Potret aktivitas petani keramba apung Dam Way Raman di Kel. Banjarsari, Metro Utara. Foto : Arby/Kupastuntas.co

METRO, Kupastuntas.co - Dulu menyeramkan, kini dikembangkan. Begitulah potret yang menggambarkan kondisi Keramba Apung Dam Raman, sebuah karya warisan kolonial Belanda yang hingga kini masih berdiri kokoh di Kecamatan Metro Utara.

Dam atau bendungan yang dibangun saat perang Dunia II berlangsung tersebut kini menjadi sumber penghidupan utama bagi masyarakat yang tinggal disekitarnya.

Tak hanya menjadi sumber pengairan pertanian dan kawasan pariwisata, Dam Way Raman yang dahulunya menyeramkan dengan latar belakang kelam tindak kejahatan serta berbagai mitos horor yang menyelimutinya, kini dimanfaatkan warga untuk meningkatkan taraf ekonomi lewat beternak ikan dalam keramba.
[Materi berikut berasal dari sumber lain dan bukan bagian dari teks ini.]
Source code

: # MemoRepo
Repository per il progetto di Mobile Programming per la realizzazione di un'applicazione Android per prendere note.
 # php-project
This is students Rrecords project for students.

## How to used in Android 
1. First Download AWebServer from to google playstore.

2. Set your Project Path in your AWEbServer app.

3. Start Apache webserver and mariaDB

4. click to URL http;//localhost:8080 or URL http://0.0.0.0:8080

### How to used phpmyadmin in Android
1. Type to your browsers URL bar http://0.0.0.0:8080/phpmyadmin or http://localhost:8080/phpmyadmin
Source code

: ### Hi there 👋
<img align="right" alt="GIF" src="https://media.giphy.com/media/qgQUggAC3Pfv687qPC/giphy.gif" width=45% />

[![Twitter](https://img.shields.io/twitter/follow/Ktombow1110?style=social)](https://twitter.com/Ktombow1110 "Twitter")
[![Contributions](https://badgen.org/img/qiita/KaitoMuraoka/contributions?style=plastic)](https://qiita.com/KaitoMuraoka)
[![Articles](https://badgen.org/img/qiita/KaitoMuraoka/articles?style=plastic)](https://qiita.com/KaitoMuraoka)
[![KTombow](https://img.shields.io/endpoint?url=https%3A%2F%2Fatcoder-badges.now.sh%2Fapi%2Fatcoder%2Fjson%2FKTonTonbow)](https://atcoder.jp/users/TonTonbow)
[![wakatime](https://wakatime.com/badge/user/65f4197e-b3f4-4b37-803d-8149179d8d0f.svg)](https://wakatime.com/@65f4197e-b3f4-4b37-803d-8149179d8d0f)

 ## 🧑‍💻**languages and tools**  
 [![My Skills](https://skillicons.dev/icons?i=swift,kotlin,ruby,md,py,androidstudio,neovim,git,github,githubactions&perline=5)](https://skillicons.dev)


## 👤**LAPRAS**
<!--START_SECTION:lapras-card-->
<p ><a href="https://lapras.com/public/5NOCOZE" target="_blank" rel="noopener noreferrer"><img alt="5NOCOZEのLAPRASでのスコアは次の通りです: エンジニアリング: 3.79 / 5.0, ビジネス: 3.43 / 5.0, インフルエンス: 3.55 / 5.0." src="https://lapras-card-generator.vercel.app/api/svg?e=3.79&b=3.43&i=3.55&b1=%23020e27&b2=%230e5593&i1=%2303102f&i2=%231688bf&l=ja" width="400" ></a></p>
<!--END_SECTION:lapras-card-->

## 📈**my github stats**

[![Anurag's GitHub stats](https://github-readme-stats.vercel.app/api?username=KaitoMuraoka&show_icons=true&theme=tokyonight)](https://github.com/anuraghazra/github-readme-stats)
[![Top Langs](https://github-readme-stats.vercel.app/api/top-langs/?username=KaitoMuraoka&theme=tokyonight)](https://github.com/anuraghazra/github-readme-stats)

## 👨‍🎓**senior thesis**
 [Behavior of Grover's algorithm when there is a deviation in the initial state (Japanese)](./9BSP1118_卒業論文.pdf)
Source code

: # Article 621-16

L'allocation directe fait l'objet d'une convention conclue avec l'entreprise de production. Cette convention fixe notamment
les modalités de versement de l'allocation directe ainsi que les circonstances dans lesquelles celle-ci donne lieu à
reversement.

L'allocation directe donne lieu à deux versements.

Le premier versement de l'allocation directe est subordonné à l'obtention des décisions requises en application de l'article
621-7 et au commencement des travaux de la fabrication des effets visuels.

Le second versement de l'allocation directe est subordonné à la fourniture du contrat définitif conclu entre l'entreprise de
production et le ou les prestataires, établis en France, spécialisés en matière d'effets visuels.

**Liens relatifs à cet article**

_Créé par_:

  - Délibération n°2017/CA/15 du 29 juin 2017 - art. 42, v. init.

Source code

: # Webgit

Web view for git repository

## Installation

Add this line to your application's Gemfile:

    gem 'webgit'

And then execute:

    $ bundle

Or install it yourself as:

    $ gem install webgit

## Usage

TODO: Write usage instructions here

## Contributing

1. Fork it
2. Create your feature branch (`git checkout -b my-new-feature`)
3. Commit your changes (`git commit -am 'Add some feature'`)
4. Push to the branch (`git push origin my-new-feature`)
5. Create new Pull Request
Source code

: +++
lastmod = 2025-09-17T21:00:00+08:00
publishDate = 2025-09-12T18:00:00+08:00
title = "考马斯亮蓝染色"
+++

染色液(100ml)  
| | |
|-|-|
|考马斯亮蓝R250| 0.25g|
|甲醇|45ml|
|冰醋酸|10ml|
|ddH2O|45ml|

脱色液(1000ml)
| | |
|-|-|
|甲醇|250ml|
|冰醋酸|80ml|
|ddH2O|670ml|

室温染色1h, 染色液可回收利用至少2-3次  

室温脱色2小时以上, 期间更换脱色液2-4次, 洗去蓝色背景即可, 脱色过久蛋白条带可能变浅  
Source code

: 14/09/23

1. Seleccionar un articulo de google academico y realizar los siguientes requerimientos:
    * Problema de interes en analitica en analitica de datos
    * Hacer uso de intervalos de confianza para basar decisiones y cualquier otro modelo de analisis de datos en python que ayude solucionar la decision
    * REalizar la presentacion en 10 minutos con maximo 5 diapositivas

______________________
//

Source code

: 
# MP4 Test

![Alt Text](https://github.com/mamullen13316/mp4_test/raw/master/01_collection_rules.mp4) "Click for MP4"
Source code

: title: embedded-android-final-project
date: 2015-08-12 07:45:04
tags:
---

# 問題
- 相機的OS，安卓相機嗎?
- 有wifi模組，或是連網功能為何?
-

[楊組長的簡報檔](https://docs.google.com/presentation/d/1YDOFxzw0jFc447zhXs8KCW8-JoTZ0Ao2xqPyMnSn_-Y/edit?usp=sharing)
Sesuai namanya, Dam yang dahulu ditakuti, kini dicari-cari. Kawasan yang memiliki sejarah nama penggabungan tiga bahasa, dari bahasa Belanda, Lampung dan Hindi itu memiliki arti Bendungan Air yang Indah.

Keindahan dan manfaatnya pun kini dapat dinikmati oleh warga dari tiga wilayah otonomi daerah. Kota Metro, Lampung Tengah dan Lampung Timur, semua mendapat hak yang sama untuk merawat dan memanfaatkan Dam Raman.

Ketika kupastuntas.co menyambangi titik lain disalah satu aliran Dam Raman yang masuk dalam Kelurahan Banjarsari, mendapati sejumlah kelompok peternak ikan dalam keramba apung yang mengembangbiakan berbagai jenis ikan air tawar.

Huda, salah satu pembudidaya di Banjarsari, Metro Utara menceritakan, awal membuat keramba apung karena melihat potensi sumber daya alam Dam Raman yang masih banyak belum dimanfaatkan.

"Jadi kita berusaha manfaatkan itu dengan budidaya ikan air tawar menggunakan metode keramba apung. Ada beberapa jenis ikan. Kalau saya ikan lele, nila dan ikan mas. Tapi rekan di sebelah ini baung, patin, dan nila," ucapnya, Rabu (17/2/2021).

Ia menilai, budidaya ikan secara langsung di sungai sangat cocok lantaran habitat ikan sejatinya berasal dari alam bebas. Sehingga memiliki keunggulan tersendiri dibandingkan dengan metode budidaya di kolam. Di alam, ikan dipercaya lebih cepat tumbuh besar dan asupan makanan juga lebih hemat.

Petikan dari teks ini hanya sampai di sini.